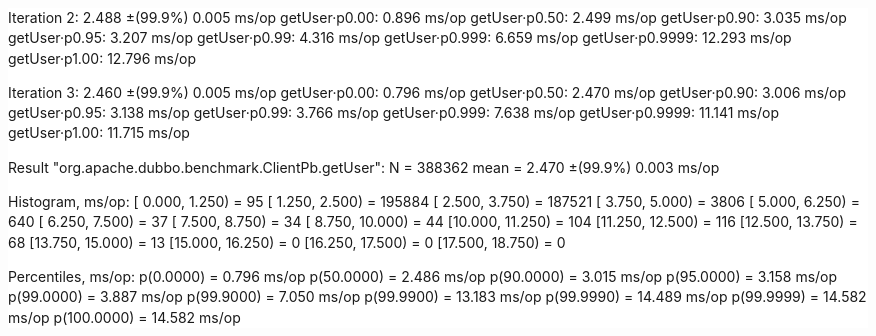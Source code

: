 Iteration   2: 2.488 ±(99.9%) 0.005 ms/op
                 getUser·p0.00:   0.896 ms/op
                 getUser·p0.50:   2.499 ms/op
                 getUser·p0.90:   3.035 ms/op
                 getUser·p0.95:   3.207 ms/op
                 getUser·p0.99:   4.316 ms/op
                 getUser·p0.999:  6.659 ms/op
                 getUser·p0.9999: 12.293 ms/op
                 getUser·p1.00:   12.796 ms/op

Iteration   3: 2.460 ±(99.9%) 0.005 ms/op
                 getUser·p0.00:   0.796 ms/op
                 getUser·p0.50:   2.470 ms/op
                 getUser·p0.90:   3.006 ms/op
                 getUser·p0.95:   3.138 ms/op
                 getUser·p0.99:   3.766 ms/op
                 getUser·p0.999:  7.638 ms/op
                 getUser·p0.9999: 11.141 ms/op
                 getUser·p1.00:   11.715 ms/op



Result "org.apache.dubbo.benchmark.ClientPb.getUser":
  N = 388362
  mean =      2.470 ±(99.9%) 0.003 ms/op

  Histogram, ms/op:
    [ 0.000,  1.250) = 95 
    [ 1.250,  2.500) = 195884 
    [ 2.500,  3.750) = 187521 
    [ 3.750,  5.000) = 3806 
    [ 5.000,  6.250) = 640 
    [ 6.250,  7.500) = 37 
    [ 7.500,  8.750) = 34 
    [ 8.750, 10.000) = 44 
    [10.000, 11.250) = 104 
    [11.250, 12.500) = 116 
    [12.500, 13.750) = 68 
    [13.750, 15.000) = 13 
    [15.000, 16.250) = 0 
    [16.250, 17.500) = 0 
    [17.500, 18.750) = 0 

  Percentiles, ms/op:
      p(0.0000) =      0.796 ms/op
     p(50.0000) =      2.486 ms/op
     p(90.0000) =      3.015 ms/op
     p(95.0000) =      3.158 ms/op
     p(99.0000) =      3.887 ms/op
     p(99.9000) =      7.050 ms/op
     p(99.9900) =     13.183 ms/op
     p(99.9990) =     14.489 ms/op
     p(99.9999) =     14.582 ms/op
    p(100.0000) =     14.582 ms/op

──────────────────────────────

__WORK REQUIRED__:
Lines containing the word "Iteration" must be found in the data above and copied.

__RESPONSE TO THE EXERCISE__:
: Iteration   2: 2.488 ±(99.9%) 0.005 ms/op
Iteration   3: 2.460 ±(99.9%) 0.005 ms/op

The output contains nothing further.